California Trusted Contractor
Journal

Hardwood

Refinish or Replace? A Field Guide to Old LA Hardwood Floors

How to read the wear layer, spot water damage, and decide whether that 1948 oak floor has one more sanding in it.

April 5, 2026·6 min read·CTC Editorial

Most LA homes built before 1970 have real hardwood floors hiding under carpet, laminate, or fifty years of finish. The question is almost never whether they are worth saving — they usually are. It is whether they can take one more sanding.

How much wood is left

Standard 3/4-inch solid oak has about 5/16 of an inch of wood above the tongue. Each professional sanding removes roughly 1/32 to 1/16 of an inch. That means a floor has, at most, four to six full sandings in its lifetime.

Pull an HVAC register or a threshold and look at the edge of a board. If you can see the tongue peeking out of the side, the floor is at or near its last refinish.

What actually kills a floor

Water damage below the finish, not the finish itself. Cupping and crowning that will not sand flat. Deep pet stains that have penetrated past the wear layer. Structural sag that makes a level sand impossible.

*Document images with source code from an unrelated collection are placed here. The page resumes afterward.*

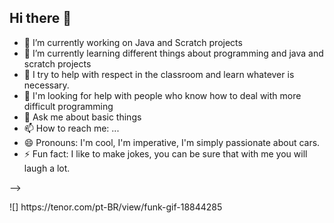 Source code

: ## Hi there 👋
- 🔭 I’m currently working on Java and Scratch projects
- 🌱 I’m currently learning different things about programming and java and scratch projects
- 👯 I try to help with respect in the classroom and learn whatever is necessary.
- 🤔 I'm looking for help with people who know how to deal with more difficult programming
- 💬 Ask me about basic things
- 📫 How to reach me: ...
- 😄 Pronouns: I'm cool, I'm imperative, I'm simply passionate about cars.
- ⚡ Fun fact: I like to make jokes, you can be sure that with me you will laugh a lot.

-->
<!--
**eddy1611/eddy1611** is a ✨ _special_ ✨ repository because its `README.md` (this file) appears on your GitHub profile.

Here are some ideas to get you started:

- 🔭 I’m currently working on Java and Scratch projects
- 🌱 I’m currently learning different things about programming and java and scratch projects
- 👯 I try to help with respect in the classroom and learn whatever is necessary.
- 🤔 I'm looking for help with people who know how to deal with more difficult programming
- 💬 Ask me about basic things
- 📫 How to reach me: ...
- 😄 Pronouns: ...
- ⚡ Fun fact: ...
--> ![] https://tenor.com/pt-BR/view/funk-gif-18844285
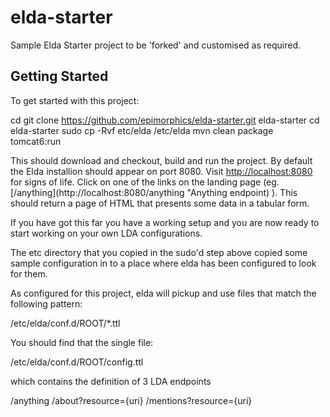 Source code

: elda-starter
============

Sample Elda Starter project to be 'forked' and customised as required.

Getting Started
---------------
To get started with this project:

  cd <someplace>
  git clone https://github.com/epimorphics/elda-starter.git elda-starter
  cd elda-starter
  sudo cp -Rvf etc/elda /etc/elda
  mvn clean package tomcat6:run

This should download and checkout, build and run the project. By default the Elda installion should 
appear on port 8080. Visit [http://localhost:8080](http://localhost:8080 "Sample landing page") for signs of life.
Click on one of the links on the landing page (eg. [/anything](http://localhost:8080/anything "Anything endpoint) ). 
This should return a page of HTML that presents some data in a tabular form.

If you have got this far you have a working setup and you are now ready to start working on your own LDA configurations.

The etc directory that you copied in the sudo'd step above copied some sample configuration in to a place where elda 
has been configured to look for them.

As configured for this project, elda will pickup and use files that match the following pattern:

  /etc/elda/conf.d/ROOT/*.ttl
  
You should find that the single file:

  /etc/elda/conf.d/ROOT/config.ttl

which contains the definition of 3 LDA endpoints

  /anything
  /about?resource={uri}
  /mentions?resource={uri}
  
  
  

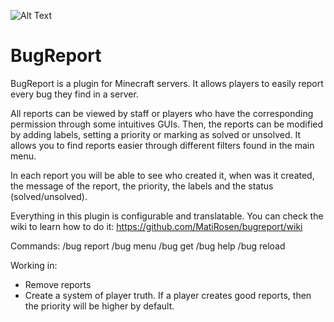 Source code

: ![Alt Text](https://i.imgur.com/W5Xo1Gk.jpeg)

# BugReport

BugReport is a plugin for Minecraft servers. It allows players to easily report every bug they find in a server.

All reports can be viewed by staff or players who have the corresponding permission through some intuitives GUIs. Then, the reports can be modified by adding labels, setting a priority or marking as solved or unsolved. It allows you to find reports easier through different filters found in the main menu.

In each report you will be able to see who created it, when was it created, the message of the report, the priority, the labels and the status (solved/unsolved).

Everything in this plugin is configurable and translatable. You can check the wiki to learn how to do it: 
https://github.com/MatiRosen/bugreport/wiki

Commands:
/bug report
/bug menu
/bug get
/bug help
/bug reload

Working in:
- Remove reports
- Create a system of player truth. If a player creates good reports, then the priority will be 
higher by default.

Everything else — scratches, dents, a tired finish, dogs' worth of scuffs — is cosmetic and comes off with a proper sand.

When replacement makes sense

If you are opening walls, changing the footprint, or adding an addition, matching new hardwood to a sanded existing floor is almost impossible. In that case, a full replacement with engineered or new solid hardwood — one species, one stain, one plane — usually looks better than a patched restoration.